There was a trend in the late 90s and early 2000s to call everything in computing "modern", and nowadays one way you can identify that a technology is likely outdated is if it calls itself modern.
While much of what's in this textbook is useful content, it's not modern, it's classical. Definitely worth learning and being familiar with, but not really the kinds of techniques that are used in practice or even in research.
I've read it and think it gives great historical perspective to the field. It is important that one understands the successful/unsuccessful methods and subfields developed since Turing's paper. IMO it is hard to appreciate the modern advances without the big picture. Some of the classic symbolic techniques combined with modern ML architectures may come full circle towards solving AGI in the way that NN came back to become the foundation of machine learning.
Modern now would mean something post "attention is all you need" concept. And I think there's plenty of follow-up papers on this concept. Interesting times ahead
Reminds me of "modern control systems" courses and books I had in graduate school that contained material developed in the 60's.
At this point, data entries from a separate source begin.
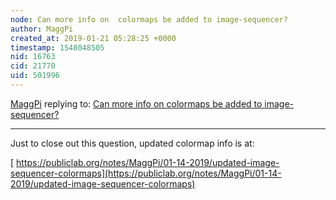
 ```yaml
---
node: Can more info on  colormaps be added to image-sequencer?
author: MaggPi
created_at: 2019-01-21 05:28:25 +0000
timestamp: 1548048505
nid: 16763
cid: 21770
uid: 501996
---
```




[MaggPi](../profile/MaggPi) replying to: [Can more info on  colormaps be added to image-sequencer?](../notes/MaggPi/07-22-2018/can-more-info-on-colormaps-be-added-to-image-sequencer)

----

Just to close out this question, updated colormap info is at: 

[ https://publiclab.org/notes/MaggPi/01-14-2019/updated-image-sequencer-colormaps](https://publiclab.org/notes/MaggPi/01-14-2019/updated-image-sequencer-colormaps)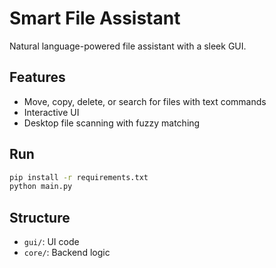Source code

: # Smart File Assistant

Natural language-powered file assistant with a sleek GUI.

## Features
- Move, copy, delete, or search for files with text commands
- Interactive UI
- Desktop file scanning with fuzzy matching

## Run
```bash
pip install -r requirements.txt
python main.py
```

## Structure
- `gui/`: UI code
- `core/`: Backend logic
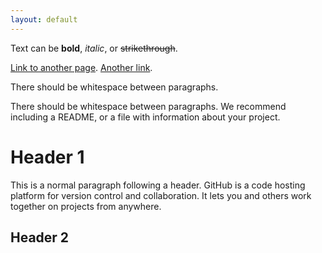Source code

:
 ```yaml
---
layout: default
---
```


Text can be **bold**, _italic_, or ~~strikethrough~~.

[Link to another page](/_site/testpage.html).
[Another link](./_posts/2023-06-06-TESTPOST.md).

There should be whitespace between paragraphs.

There should be whitespace between paragraphs. We recommend including a README, or a file with information about your project.

# Header 1

This is a normal paragraph following a header. GitHub is a code hosting platform for version control and collaboration. It lets you and others work together on projects from anywhere.

## Header 2
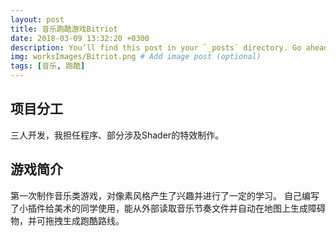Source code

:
 ```yaml
---
layout: post
title: 音乐跑酷游戏Bitriot
date: 2018-03-09 13:32:20 +0300
description: You’ll find this post in your `_posts` directory. Go ahead and edit it and re-build the site to see your changes. # Add post description (optional)
img: worksImages/Bitriot.png # Add image post (optional)
tags: [音乐, 跑酷]
---
```

## 项目分工
三人开发，我担任程序、部分涉及Shader的特效制作。
## 游戏简介
第一次制作音乐类游戏，对像素风格产生了兴趣并进行了一定的学习。
自己编写了小插件给美术的同学使用，能从外部读取音乐节奏文件并自动在地图上生成障碍物，并可拖拽生成跑酷路线。


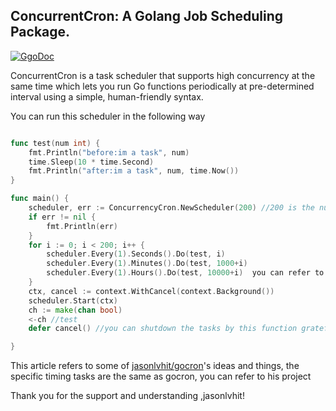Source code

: ## ConcurrentCron: A Golang Job Scheduling Package.

[![GgoDoc](https://godoc.org/github.com/golang/gddo?status.svg)](http://github.com/whutwxn/ConcurrencyCron)

ConcurrentCron is a task scheduler that supports high concurrency at the same time which lets you run Go functions periodically at pre-determined interval using a simple, human-friendly syntax.

You can run this scheduler in the following way

```go

func test(num int) {
	fmt.Println("before:im a task", num)
	time.Sleep(10 * time.Second)
	fmt.Println("after:im a task", num, time.Now())
}

func main() {
	scheduler, err := ConcurrencyCron.NewScheduler(200) //200 is the number of tasks that can be run in parallel
	if err != nil {
		fmt.Println(err)
	}
	for i := 0; i < 200; i++ {
		scheduler.Every(1).Seconds().Do(test, i)
		scheduler.Every(1).Minutes().Do(test, 1000+i)
		scheduler.Every(1).Hours().Do(test, 10000+i)  you can refer to [jasonlvhit/gocron](https://github.com/jasonlvhit/gocron)
	}
	ctx, cancel := context.WithCancel(context.Background())
	scheduler.Start(ctx)
	ch := make(chan bool)
	<-ch //test
	defer cancel() //you can shutdown the tasks by this function gratefully

}
```
This article refers to some of [jasonlvhit/gocron](https://github.com/jasonlvhit/gocron)'s ideas and things, the specific timing tasks are the same as gocron, you can refer to his project

Thank you for the support and understanding ,jasonlvhit!
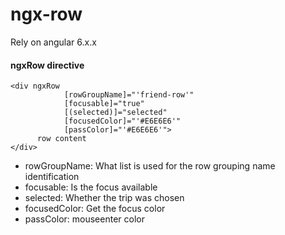 # ngx-row


Rely on angular 6.x.x
#### ngxRow directive

```angular2html
<div ngxRow 
            [rowGroupName]="'friend-row'" 
            [focusable]="true" 
            [(selected)]="selected" 
            [focusedColor]="'#E6E6E6'"
            [passColor]="'#E6E6E6'">
      row content
</div>
```
* rowGroupName: What list is used for the row grouping name identification
* focusable: Is the focus available
* selected: Whether the trip was chosen
* focusedColor: Get the focus color
* passColor: mouseenter color


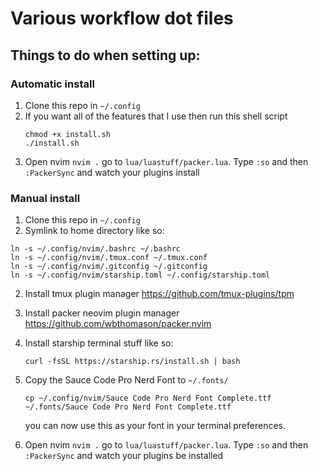 # Various workflow dot files
## Things to do when setting up:
### Automatic install
1. Clone this repo in `~/.config`
2. If you want all of the features that I use then run this shell script
    ```
    chmod +x install.sh
    ./install.sh
    ```
3. Open nvim `nvim .` go to `lua/luastuff/packer.lua`. 
Type `:so` and then `:PackerSync` and watch your plugins install

### Manual install
1. Clone this repo in `~/.config`
2. Symlink to home directory like so:
  ```
  ln -s ~/.config/nvim/.bashrc ~/.bashrc
  ln -s ~/.config/nvim/.tmux.conf ~/.tmux.conf
  ln -s ~/.config/nvim/.gitconfig ~/.gitconfig
  ln -s ~/.config/nvim/starship.toml ~/.config/starship.toml
  ```
2. Install tmux plugin manager https://github.com/tmux-plugins/tpm
3. Install packer neovim plugin manager https://github.com/wbthomason/packer.nvim
4. Install starship terminal stuff like so:
    ```
    curl -fsSL https://starship.rs/install.sh | bash
    ```
5. Copy the Sauce Code Pro Nerd Font to `~/.fonts/`
    ```
    cp ~/.config/nvim/Sauce Code Pro Nerd Font Complete.ttf ~/.fonts/Sauce Code Pro Nerd Font Complete.ttf
    ```
    you can now use this as your font in your terminal preferences.

6. Open nvim `nvim .` go to `lua/luastuff/packer.lua`. 
Type `:so` and then `:PackerSync` and watch your plugins be installed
I think a lot of engineering research developed in the Apollo program era has been called "modern" for some reason.
Reading through the first edition (published 1995) is actually pretty interesting. At this point it's basically a historical document. The section on neural nets contains this gem from John Denker: "Neural networks are the second best way of doing just about anything."
While much of what's in this textbook is useful content, it's not modern, it's classical. Definitely worth learning and being familiar with, but not really the kinds of techniques that are used in practice or even in research.